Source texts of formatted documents
•••
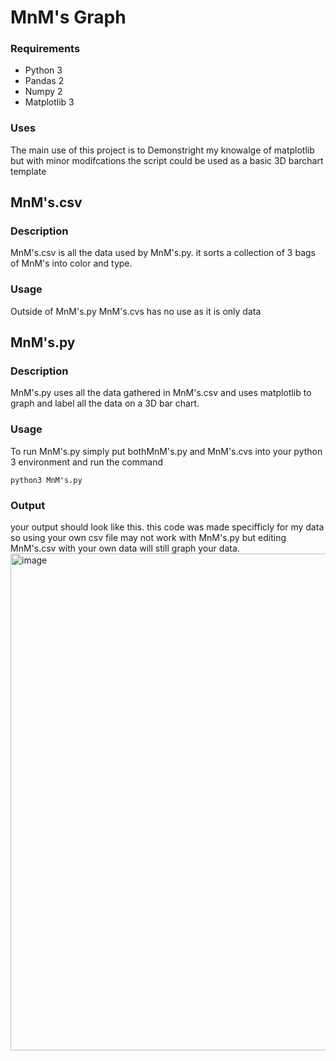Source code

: # MnM's Graph
### Requirements
* Python 3
* Pandas 2
* Numpy 2
* Matplotlib 3
### Uses
The main use of this project is to Demonstright my knowalge of matplotlib but with minor modifcations the script could be used as a basic 3D barchart template
## MnM's.csv
### Description
MnM's.csv is all the data used by MnM's.py. it sorts a collection of 3 bags of MnM's into color and type.
### Usage
Outside of MnM's.py MnM's.cvs has no use as it is only data
## MnM's.py
### Description
MnM's.py uses all the data gathered in MnM's.csv and uses matplotlib to graph and label all the data on a 3D bar chart.
### Usage
To run MnM's.py simply put bothMnM's.py and MnM's.cvs into your python 3 environment and run the command
```
python3 MnM's.py
```
### Output
your output should look like this. this code was made specifficly for my data so using your own csv file may not work with MnM's.py but editing MnM's.csv with your own data will still graph your data.
<img width="795" alt="image" src="https://github.com/user-attachments/assets/a5453aaa-f5b1-4bc5-a88a-ff3a0327c100">

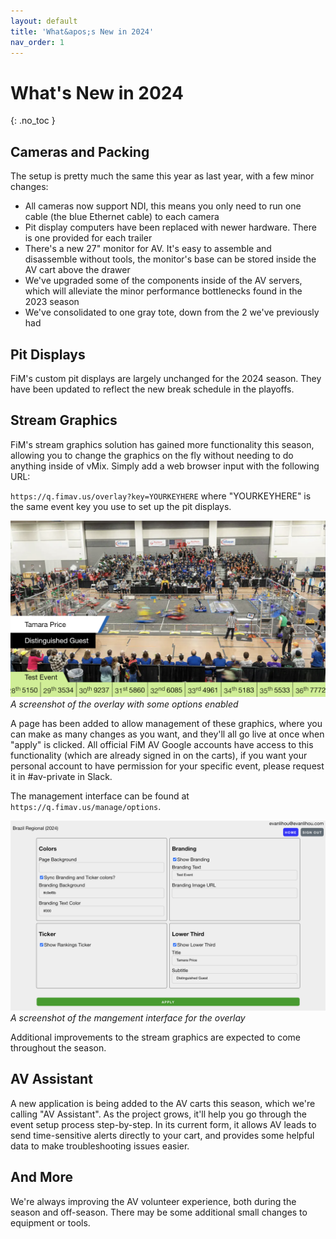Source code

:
 ```yaml
---
layout: default
title: 'What&apos;s New in 2024'
nav_order: 1
---
```


# What&apos;s New in 2024
{: .no_toc }

## Cameras and Packing

The setup is pretty much the same this year as last year, with a few minor changes:

- All cameras now support NDI, this means you only need to run one cable (the blue Ethernet cable) to each camera
- Pit display computers have been replaced with newer hardware. There is one provided for each trailer
- There's a new 27" monitor for AV. It's easy to assemble and disassemble without tools, the monitor's base can be stored inside the AV cart above the drawer
- We've upgraded some of the components inside of the AV servers, which will alleviate the minor performance bottlenecks found in the 2023 season
- We've consolidated to one gray tote, down from the 2 we've previously had

## Pit Displays

FiM's custom pit displays are largely unchanged for the 2024 season. They have been updated to reflect the new break schedule in the playoffs.

## Stream Graphics

FiM's stream graphics solution has gained more functionality this season, allowing you to change the graphics on the fly without needing to do anything inside of vMix. Simply add a web browser input with the following URL:

`https://q.fimav.us/overlay?key=YOURKEYHERE` where "YOURKEYHERE" is the same event key you use to set up the pit displays.

![A screenshot of the overlay with some options enabled](./assets/overlay.png)
*A screenshot of the overlay with some options enabled*

A page has been added to allow management of these graphics, where you can make as many changes as you want, and they'll all go live at once when "apply" is clicked. All official FiM AV Google accounts have access to this functionality (which are already signed in on the carts), if you want your personal account to have permission for your specific event, please request it in #av-private in Slack.

The management interface can be found at `https://q.fimav.us/manage/options`.

![A screenshot of the mangement interface for the overlay](./assets/manage-overlay.png)
*A screenshot of the mangement interface for the overlay*

Additional improvements to the stream graphics are expected to come throughout the season.

## AV Assistant

A new application is being added to the AV carts this season, which we're calling "AV Assistant". As the project grows, it'll help you go through the event setup process step-by-step. In its current form, it allows AV leads to send time-sensitive alerts directly to your cart, and provides some helpful data to make troubleshooting issues easier.


## And More

We're always improving the AV volunteer experience, both during the season and off-season. There may be some additional small changes to equipment or tools.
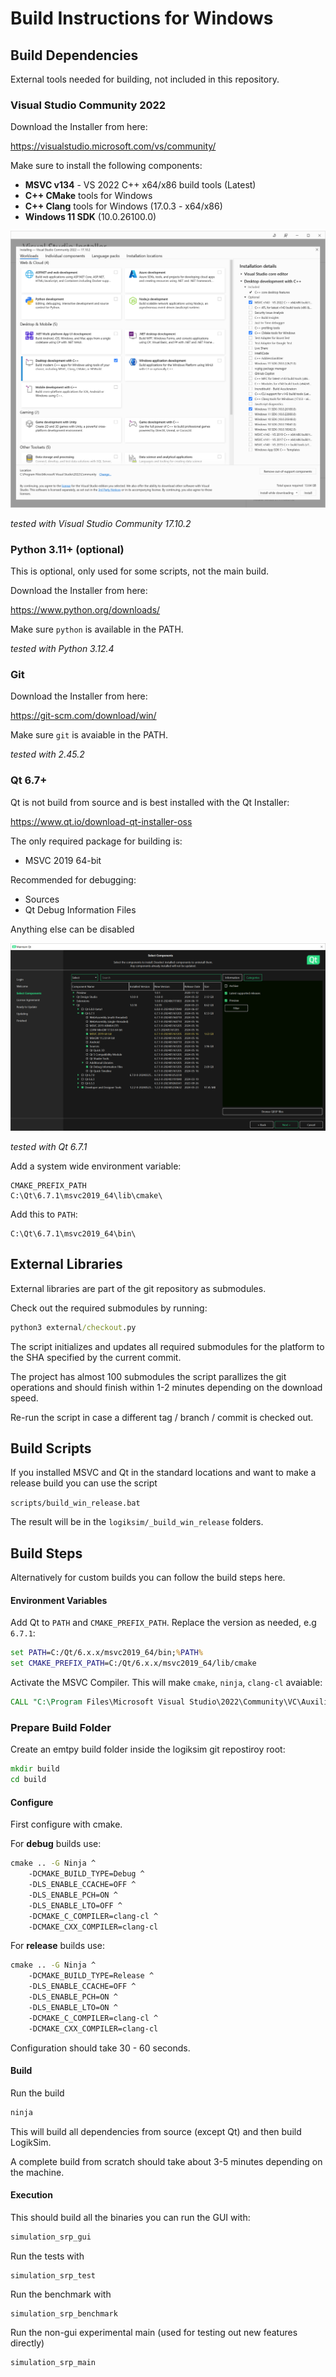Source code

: # Build Instructions for Windows



## Build Dependencies

External tools needed for building, not included in this repository.



### Visual Studio Community 2022

Download the Installer from here:

 https://visualstudio.microsoft.com/vs/community/

Make sure to install the following components:

* **MSVC v134** - VS 2022 C++ x64/x86 build tools (Latest)
* **C++ CMake** tools for Windows
* **C++ Clang** tools for Windows (17.0.3 - x64/x86)
* **Windows 11 SDK** (10.0.26100.0)

![image-20240616105203692](.images/image-20240616105203692.png)

*tested with Visual Studio Community 17.10.2*

### Python 3.11+ (optional)

This is optional, only used for some scripts, not the main build.

Download the Installer from here:

https://www.python.org/downloads/

Make sure `python` is available in the PATH.

*tested with Python 3.12.4*

### Git

Download the Installer from here:

https://git-scm.com/download/win/

Make sure `git` is avaiable in the PATH.

*tested with 2.45.2*

### Qt 6.7+

Qt is not build from source and is best installed with the Qt Installer:

https://www.qt.io/download-qt-installer-oss

The only required package for building is:

* MSVC 2019 64-bit

Recommended for debugging:

* Sources
* Qt Debug Information Files

Anything else can be disabled

![image-20240616113641673](.images/image-20240616113641673.png)

*tested with Qt 6.7.1*

Add a system wide environment variable:

```
CMAKE_PREFIX_PATH
C:\Qt\6.7.1\msvc2019_64\lib\cmake\
```

Add this to `PATH`:

```
C:\Qt\6.7.1\msvc2019_64\bin\
```





## External Libraries

External libraries are part of the git repository as submodules.

Check out the required submodules by running:

```cmd
python3 external/checkout.py
```

The script initializes and updates all required submodules for the platform to the SHA specified by the current commit.

The project has almost 100 submodules the script parallizes the git operations and should finish within 1-2 minutes depending on the download speed.

Re-run the script in case a different tag / branch / commit is checked out.



## Build Scripts

If you installed MSVC and Qt in the standard locations and want to make a release build you can use the script

 `scripts/build_win_release.bat`

The result will be in the `logiksim/_build_win_release` folders.



## Build Steps

Alternatively for custom builds you can follow the build steps here.

#### Environment Variables

Add Qt to `PATH` and `CMAKE_PREFIX_PATH`. Replace the version as needed, e.g `6.7.1`:

```cmd
set PATH=C:/Qt/6.x.x/msvc2019_64/bin;%PATH%
set CMAKE_PREFIX_PATH=C:/Qt/6.x.x/msvc2019_64/lib/cmake
```

Activate the MSVC Compiler. This will make `cmake`, `ninja`, `clang-cl` avaiable:

```cmd
CALL "C:\Program Files\Microsoft Visual Studio\2022\Community\VC\Auxiliary\Build\vcvars64.bat"
```

### Prepare Build Folder

Create an emtpy build folder inside the logiksim git repostiroy root:

```cmd
mkdir build
cd build
```

#### Configure

First configure with cmake.

For **debug** builds use:

```cmd
cmake .. -G Ninja ^
    -DCMAKE_BUILD_TYPE=Debug ^
    -DLS_ENABLE_CCACHE=OFF ^
    -DLS_ENABLE_PCH=ON ^
    -DLS_ENABLE_LTO=OFF ^
    -DCMAKE_C_COMPILER=clang-cl ^
    -DCMAKE_CXX_COMPILER=clang-cl
```

For **release** builds use:

```cmd
cmake .. -G Ninja ^
    -DCMAKE_BUILD_TYPE=Release ^
    -DLS_ENABLE_CCACHE=OFF ^
    -DLS_ENABLE_PCH=ON ^
    -DLS_ENABLE_LTO=ON ^
    -DCMAKE_C_COMPILER=clang-cl ^
    -DCMAKE_CXX_COMPILER=clang-cl
```

Configuration should take 30 - 60 seconds.

#### Build

Run the build

```cmd
ninja
```

This will build all dependencies from source (except Qt) and then build LogikSim.

A complete build from scratch should take about 3-5 minutes depending on the machine.

#### Execution

This should build all the binaries you can run the GUI with:

```cmd
simulation_srp_gui
```

Run the tests with

```
simulation_srp_test
```

Run the benchmark with

```
simulation_srp_benchmark
```

Run the non-gui experimental main (used for testing out new features directly)

```
simulation_srp_main
```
•••
▶ The task
Copy out, exactly and alone, the lines of the entries above between the ones holding "for the overlay*" and "## AV Assistant", inclusive.

▶ Response
*A screenshot of the mangement interface for the overlay*

Additional improvements to the stream graphics are expected to come throughout the season.

## AV Assistant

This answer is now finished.